October 6, 2005 by Pepperdine Graphic

AUDREY REED
News Editor

Two weeks ago, I sat across the table from a young man, a father and a prisoner in a tinged white T-shirt and bright orange pants. Our task for the evening: to write a personal essay about his experience as a teenage father and minor offender — as they are called — at Camp David Gonzales. There are about dozen other minors who also have children. The essay will be printed in the camp newspaper “Behind the Wall.”

Since last spring I have volunteered with the publication, helping the minors brainstorm and write stories for the newspaper that comes out once every six weeks.

In my time at Camp David, I have seen many minors come and go and have had a very real brush with the California justice system.

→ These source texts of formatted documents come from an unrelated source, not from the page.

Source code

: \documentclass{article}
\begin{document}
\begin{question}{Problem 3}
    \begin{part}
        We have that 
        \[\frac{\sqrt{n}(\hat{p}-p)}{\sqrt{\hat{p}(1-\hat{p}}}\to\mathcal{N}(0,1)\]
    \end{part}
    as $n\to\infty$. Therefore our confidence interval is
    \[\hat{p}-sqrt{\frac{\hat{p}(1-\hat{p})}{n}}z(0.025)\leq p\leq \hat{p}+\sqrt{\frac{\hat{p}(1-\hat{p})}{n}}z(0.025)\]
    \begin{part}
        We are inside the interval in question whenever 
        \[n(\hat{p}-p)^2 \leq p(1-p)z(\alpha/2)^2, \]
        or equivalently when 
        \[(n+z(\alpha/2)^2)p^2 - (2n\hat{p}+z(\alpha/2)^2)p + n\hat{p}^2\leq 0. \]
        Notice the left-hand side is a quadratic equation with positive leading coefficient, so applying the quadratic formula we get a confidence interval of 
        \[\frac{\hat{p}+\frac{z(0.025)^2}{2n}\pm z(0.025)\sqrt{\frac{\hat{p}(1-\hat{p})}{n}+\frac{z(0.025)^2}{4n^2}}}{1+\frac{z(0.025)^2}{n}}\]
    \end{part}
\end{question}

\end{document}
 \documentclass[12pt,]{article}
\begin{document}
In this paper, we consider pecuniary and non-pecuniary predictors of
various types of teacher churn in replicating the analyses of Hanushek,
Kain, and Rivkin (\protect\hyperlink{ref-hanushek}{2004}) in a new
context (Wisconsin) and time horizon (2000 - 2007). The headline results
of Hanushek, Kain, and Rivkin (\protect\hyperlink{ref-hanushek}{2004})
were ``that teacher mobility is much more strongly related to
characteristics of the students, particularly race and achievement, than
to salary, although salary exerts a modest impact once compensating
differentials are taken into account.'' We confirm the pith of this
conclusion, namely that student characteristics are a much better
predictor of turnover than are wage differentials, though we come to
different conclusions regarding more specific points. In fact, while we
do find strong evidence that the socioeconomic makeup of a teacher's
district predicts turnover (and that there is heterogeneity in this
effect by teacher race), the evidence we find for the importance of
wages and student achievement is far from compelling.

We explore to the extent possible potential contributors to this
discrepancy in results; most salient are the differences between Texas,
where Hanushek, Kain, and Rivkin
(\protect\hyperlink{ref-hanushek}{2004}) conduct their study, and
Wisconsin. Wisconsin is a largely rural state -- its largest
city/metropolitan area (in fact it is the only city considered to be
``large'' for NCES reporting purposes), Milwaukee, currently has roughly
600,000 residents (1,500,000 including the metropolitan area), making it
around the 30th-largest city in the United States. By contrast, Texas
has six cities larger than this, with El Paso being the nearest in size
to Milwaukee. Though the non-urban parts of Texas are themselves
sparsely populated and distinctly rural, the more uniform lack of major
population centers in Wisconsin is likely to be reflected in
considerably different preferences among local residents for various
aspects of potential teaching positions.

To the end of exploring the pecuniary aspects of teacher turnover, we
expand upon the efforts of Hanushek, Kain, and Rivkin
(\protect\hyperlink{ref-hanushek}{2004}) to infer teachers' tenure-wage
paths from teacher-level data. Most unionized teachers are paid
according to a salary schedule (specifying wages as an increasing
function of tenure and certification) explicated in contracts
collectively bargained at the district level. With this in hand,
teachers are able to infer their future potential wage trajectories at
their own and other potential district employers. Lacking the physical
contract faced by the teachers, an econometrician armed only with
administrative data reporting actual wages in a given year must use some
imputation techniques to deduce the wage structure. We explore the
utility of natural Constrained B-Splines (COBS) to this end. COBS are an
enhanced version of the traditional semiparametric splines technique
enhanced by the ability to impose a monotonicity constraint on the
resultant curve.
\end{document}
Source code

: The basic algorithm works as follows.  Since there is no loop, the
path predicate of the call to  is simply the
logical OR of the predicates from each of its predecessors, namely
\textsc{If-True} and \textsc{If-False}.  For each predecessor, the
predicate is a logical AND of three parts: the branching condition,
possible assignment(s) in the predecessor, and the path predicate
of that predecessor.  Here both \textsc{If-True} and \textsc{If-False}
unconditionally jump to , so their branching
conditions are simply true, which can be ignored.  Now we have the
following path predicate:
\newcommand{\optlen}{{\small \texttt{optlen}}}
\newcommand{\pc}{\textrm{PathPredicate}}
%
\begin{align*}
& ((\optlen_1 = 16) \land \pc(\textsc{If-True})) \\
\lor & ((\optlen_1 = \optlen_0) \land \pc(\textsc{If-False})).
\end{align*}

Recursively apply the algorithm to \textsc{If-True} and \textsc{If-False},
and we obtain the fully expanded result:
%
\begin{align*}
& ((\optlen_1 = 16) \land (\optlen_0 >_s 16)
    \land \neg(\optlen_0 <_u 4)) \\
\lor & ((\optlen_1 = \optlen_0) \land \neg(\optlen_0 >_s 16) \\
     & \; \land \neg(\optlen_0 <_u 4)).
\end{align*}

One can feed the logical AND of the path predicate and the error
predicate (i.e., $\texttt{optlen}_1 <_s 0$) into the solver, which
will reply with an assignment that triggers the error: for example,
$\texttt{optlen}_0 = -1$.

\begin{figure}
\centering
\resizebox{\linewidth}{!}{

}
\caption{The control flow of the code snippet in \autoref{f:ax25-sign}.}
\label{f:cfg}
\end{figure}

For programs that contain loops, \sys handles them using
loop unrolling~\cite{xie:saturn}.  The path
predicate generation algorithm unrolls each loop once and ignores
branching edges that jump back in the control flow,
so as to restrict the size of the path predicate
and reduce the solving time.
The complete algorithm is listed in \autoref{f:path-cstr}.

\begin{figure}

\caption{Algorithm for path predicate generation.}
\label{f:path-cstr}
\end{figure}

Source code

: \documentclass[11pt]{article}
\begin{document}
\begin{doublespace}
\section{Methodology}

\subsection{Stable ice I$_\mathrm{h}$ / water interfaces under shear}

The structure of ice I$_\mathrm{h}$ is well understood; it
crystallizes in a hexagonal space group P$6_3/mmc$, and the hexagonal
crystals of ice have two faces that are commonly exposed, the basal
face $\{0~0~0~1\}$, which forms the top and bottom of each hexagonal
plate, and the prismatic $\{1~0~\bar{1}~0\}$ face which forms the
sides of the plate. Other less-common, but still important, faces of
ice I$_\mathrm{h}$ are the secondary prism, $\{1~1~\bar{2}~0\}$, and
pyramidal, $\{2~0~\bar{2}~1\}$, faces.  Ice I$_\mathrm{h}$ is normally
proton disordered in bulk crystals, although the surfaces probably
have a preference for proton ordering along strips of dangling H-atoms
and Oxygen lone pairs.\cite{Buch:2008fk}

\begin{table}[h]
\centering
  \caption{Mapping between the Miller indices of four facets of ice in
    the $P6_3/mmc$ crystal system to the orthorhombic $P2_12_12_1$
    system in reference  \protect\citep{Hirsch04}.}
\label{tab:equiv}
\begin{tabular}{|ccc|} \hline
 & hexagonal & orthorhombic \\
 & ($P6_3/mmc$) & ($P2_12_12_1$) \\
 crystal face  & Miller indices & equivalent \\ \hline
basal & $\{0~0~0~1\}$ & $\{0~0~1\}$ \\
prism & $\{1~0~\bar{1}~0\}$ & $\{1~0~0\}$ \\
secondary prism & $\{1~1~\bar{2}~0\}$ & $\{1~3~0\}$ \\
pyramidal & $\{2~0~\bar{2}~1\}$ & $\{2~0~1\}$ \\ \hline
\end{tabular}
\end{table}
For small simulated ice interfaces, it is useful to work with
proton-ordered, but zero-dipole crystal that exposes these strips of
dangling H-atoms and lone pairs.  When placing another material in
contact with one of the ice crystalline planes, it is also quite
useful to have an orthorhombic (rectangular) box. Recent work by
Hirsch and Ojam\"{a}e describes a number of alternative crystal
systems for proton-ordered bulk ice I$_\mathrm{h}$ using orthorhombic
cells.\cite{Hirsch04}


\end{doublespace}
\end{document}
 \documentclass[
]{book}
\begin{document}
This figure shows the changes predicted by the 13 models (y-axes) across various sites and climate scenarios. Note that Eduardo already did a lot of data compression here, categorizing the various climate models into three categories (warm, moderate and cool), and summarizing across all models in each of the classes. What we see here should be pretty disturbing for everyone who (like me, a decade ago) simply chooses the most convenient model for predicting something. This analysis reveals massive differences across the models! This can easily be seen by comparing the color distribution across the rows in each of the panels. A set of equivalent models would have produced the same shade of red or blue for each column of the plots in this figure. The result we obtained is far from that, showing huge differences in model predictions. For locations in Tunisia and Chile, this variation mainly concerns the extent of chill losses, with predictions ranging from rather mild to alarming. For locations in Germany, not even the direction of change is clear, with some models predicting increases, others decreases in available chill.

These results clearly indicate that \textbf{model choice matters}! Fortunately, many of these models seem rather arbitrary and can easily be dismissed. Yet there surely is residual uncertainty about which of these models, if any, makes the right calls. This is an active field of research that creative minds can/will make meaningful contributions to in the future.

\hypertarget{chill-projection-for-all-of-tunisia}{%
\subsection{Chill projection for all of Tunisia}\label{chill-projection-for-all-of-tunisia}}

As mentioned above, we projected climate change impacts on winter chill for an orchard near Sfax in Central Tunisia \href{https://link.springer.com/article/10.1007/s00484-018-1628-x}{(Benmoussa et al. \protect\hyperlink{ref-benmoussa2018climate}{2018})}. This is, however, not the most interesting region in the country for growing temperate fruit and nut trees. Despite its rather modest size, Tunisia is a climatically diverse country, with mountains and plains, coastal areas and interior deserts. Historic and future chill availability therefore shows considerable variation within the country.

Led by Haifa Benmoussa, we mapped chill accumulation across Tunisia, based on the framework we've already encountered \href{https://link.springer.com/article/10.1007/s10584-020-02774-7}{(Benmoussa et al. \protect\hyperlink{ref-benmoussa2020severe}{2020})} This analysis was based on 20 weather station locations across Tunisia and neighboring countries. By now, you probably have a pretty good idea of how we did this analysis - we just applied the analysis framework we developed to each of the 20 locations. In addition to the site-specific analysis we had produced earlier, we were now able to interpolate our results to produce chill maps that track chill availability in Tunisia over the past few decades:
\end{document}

At times, when I interact with the minors, who can be as old as 19, I must remind myself that I am in a prison and that this guy who I was just joking around with has committed a crime.

I try not to think about the cars that they’ve stolen, the gang that they’ve joined or even the people who they’ve killed. Rarely do I ask why they are in Camp David. That reality would deter me from returning.

Even this mental block can’t blind the reality that the future is, more often than not, grim for these minors.

In this category, I put the boy with his gang’s name tattooed across his neck (which is the equivalent to a target where he comes from) or the minors who will be put back into the same situation of substance abuse and gang banging. It’s not that I don’t want to see these boys succeed. However, even though I force myself to be blind to their past, I am  concerned about their future.

In many ways, Camp David is the last bit of hope for these guys. The next crime they commit will be as an adult, with far harsher consequences. In the more drastic cases, they could be killed if they don’t change their lifestyle.

This life and death situation is why I go back. I don’t have any sort of gift for working with young people. Outside of speaking Spanish, I have very little in common with most of the minors.

But I do understand that they need every possible experience to improve their odds at coming out of Camp David as a reformed person who can be of use to society and their families.

Last week, the minor who shared with me his feelings about being a father, pulled me aside as we were walking together back to the dorm after newspaper class. He wanted to show me photos of his girlfriend and son. I got the feeling that he was waiting since last week to show me the pictures.

Taped neatly inside his notebook were a few pages of pictures with captions running underneath. When I saw this minor with his family, I saw why working at Camp David is important.